Topic Tags:
1 Comment

Admirable Writer, Questionable Writer

Ted Rule

Dec 19 2019

9 mins

In the history of the Chinese Republic (1912 to 1949), there are few families which achieved the wealth, political power and sheer glamour of the Soong family. The patriarch, Charlie Soong, rose from a humble Methodist missionary to found one of China’s biggest publishing houses, and to become a close friend and funder of Sun Yat-sen. The matriarch, Ni Guizhen, was descended from the first Jesuit Chinese convert in the sixteenth century. Their eldest son, T.V. Soong, was the Chinese revolution’s financial genius and occasional Finance and Prime Minister. The three Soong daughters, Ailing, Chingling and Mayling, pulled strings behind the scenes of China’s most powerful men and, in Mayling’s case, alongside them. They were nicknamed Aiqian (“loves money”: Ailing, who married H.H. Kung, Prime Minister of China), Aiquan (“loves power”: Mayling, who married Chiang Kai-shek) and Aiguo (“loves country, patriot”: Chingling, who eloped with Sun Yat-sen and became Vice-Chairman of the People’s Republic of China). They have always been controversial and are possibly best known outside China from Sterling Seagrave’s savage and inaccurate hatchet job, The Soong Dynasty.

This review appears in the latest Quadrant.
Click here to subscribe and avoid the paywall

So it was with a mixture of anticipation and trepidation that I picked up Jung Chang’s biography of the Soong Sisters, Big Sister, Little Sister, Red Sister. I say trepidation because for me Jung Chang has a mixed performance as a historian. The sheer venom with which people in China talk of her biography of Mao suggests that she must have been doing something right, and she gave us an excellent biography of the Dowager Empress Cixi. But there are flaws. She has a tendency to jump to extravagant conclusions which aren’t backed by evidence. For example, in the Mao book, she has trouble understanding how, during the 1934-35 Long March, the communist forces were able to avoid Chiang Kai-shek’s forces and march thousands of miles through Western China. Her interpretation of the reasons for this is that Chiang allowed it because he was negotiating with Stalin for the release of his son, Jiang Jingguo, who had been in Russia since 1925. The most probable explanation is that Chiang’s control over Western China was purely nominal and his military power there was zero. But this doesn’t stop Chang from taking this great leap of faith, one which she repeats in this volume.

She also takes extreme positions on people, which can lead to unfortunate outcomes. Let me give two examples: her attitudes to Sun Yat-sen and to China’s first president, Yuan Shikai.
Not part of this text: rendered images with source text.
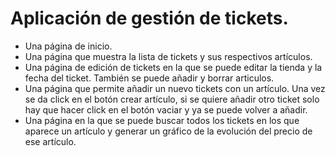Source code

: # Aplicación de gestión de tickets.

- Una página de inicio.
- Una página que muestra la lista de tickets y sus respectivos artículos.
- Una página de edición de tickets en la que se puede editar la tienda y la fecha del ticket. También se puede añadir y borrar articulos.
- Una página que permite añadir un nuevo tickets con un artículo. Una vez se da click en el botón crear artículo, si se quiere añadir otro ticket solo hay que hacer click en el botón vaciar y ya se puede volver a añadir.
- Una página en la que se puede buscar todos los tickets en los que aparece un artículo y generar un gráfico de la evolución del precio de ese artículo.
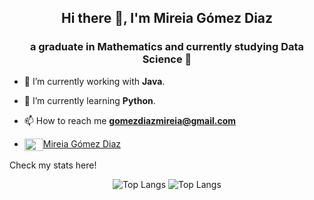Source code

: <h2 align="center">Hi there 👋, I'm Mireia Gómez Diaz </h2>
<h3 align="center">a graduate in Mathematics and currently studying Data Science 🚀</h3>

- 🔭 I’m currently working with **Java**.

- 🌱 I’m currently learning **Python**.

- 📫 How to reach me **gomezdiazmireia@gmail.com**

- <a href="https://www.linkedin.com/in/mireia-gómez-diaz-4322221b0/" target="blank"><img align="center" src="https://cdn.jsdelivr.net/npm/simple-icons@3.0.1/icons/linkedin.svg" alt="Mireia Gómez Diaz" height="20" width="30" />Mireia Gómez Diaz</a> 

Check my stats here!
<div align="center">
  <img src="https://github-readme-stats.vercel.app/api/top-langs/?username=migodi15&layout=compact&theme=default&langs_count=10" alt="Top Langs" />
  <img src="https://github-readme-stats.vercel.app/api?username=migodi15" alt="Top Langs" />
</div>




<!--
- 👯 I’m looking to collaborate on ...
- 🤔 I’m looking for help with ...
- 💬 Ask me about ...
- 😄 Pronouns: ...
- ⚡ Fun fact: ...
✨
-->
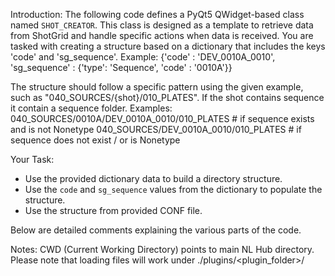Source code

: Introduction:
The following code defines a PyQt5 QWidget-based class named `SHOT_CREATOR`. This class is designed as a template to retrieve data from ShotGrid and handle specific actions when data is received. 
You are tasked with creating a structure based on a dictionary that includes the keys 'code' and 'sg_sequence'. 
Example: {'code' : 'DEV_0010A_0010', 'sg_sequence' : {'type': 'Sequence', 'code' : '0010A'}}

The structure should follow a specific pattern using the given example, such as "040_SOURCES/{shot}/010_PLATES". 
If the shot contains sequence it contain a sequence folder.
Examples:
040_SOURCES/0010A/DEV_0010A_0010/010_PLATES  # if sequence exists and is not Nonetype
040_SOURCES/DEV_0010A_0010/010_PLATES  # if sequence does not exist / or is Nonetype

Your Task:
- Use the provided dictionary data to build a directory structure.
- Use the `code` and `sg_sequence` values from the dictionary to populate the structure.
- Use the structure from provided CONF file.

Below are detailed comments explaining the various parts of the code.


Notes:
CWD (Current Working Directory) points to main NL Hub directory. Please note that loading files will work under ./plugins/<plugin_folder>/<file>

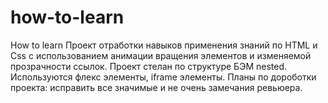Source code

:# how-to-learn
How to learn
Проект отработки навыков применения знаний по HTML и Css с использованием анимации вращения элементов и изменяемой прозрачности ссылок. 
Проект стелан по структуре БЭМ nested. Используются флекс элементы, iframe элементы.
Планы по дороботки проекта: исправить все значимые и не очень замечания ревьюера.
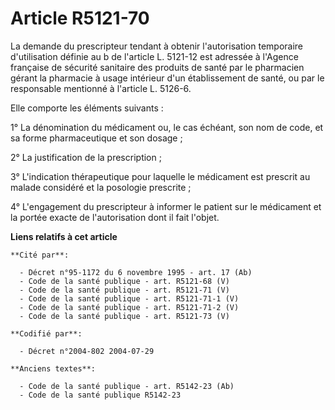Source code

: # Article R5121-70

La demande du prescripteur tendant à obtenir l'autorisation temporaire d'utilisation définie au b de l'article L. 5121-12 est
adressée à l'Agence française de sécurité sanitaire des produits de santé par le pharmacien gérant la pharmacie à usage
intérieur d'un établissement de santé, ou par le responsable mentionné à l'article L. 5126-6.

Elle comporte les éléments suivants :

1° La dénomination du médicament ou, le cas échéant, son nom de code, et sa forme pharmaceutique et son dosage ;

2° La justification de la prescription ;

3° L'indication thérapeutique pour laquelle le médicament est prescrit au malade considéré et la posologie prescrite ;

4° L'engagement du prescripteur à informer le patient sur le médicament et la portée exacte de l'autorisation dont il fait
l'objet.

**Liens relatifs à cet article**

	**Cité par**:

	  - Décret n°95-1172 du 6 novembre 1995 - art. 17 (Ab)
	  - Code de la santé publique - art. R5121-68 (V)
	  - Code de la santé publique - art. R5121-71 (V)
	  - Code de la santé publique - art. R5121-71-1 (V)
	  - Code de la santé publique - art. R5121-71-2 (V)
	  - Code de la santé publique - art. R5121-73 (V)

	**Codifié par**:

	  - Décret n°2004-802 2004-07-29

	**Anciens textes**:

	  - Code de la santé publique - art. R5142-23 (Ab)
	  - Code de la santé publique R5142-23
Chang hates Sun Yat-sen, considering him foolish, self-obsessed and brutal. Fair enough. Many observers of Sun would call him self-obsessed. W.H. Donald, the great Australian political adviser to many of China’s leading politicians including Sun, described him as “mad as a hatter” and a “pitiful uneducated, incapable charlatan”. But Chang’s hatred of Sun leads her down some strange paths.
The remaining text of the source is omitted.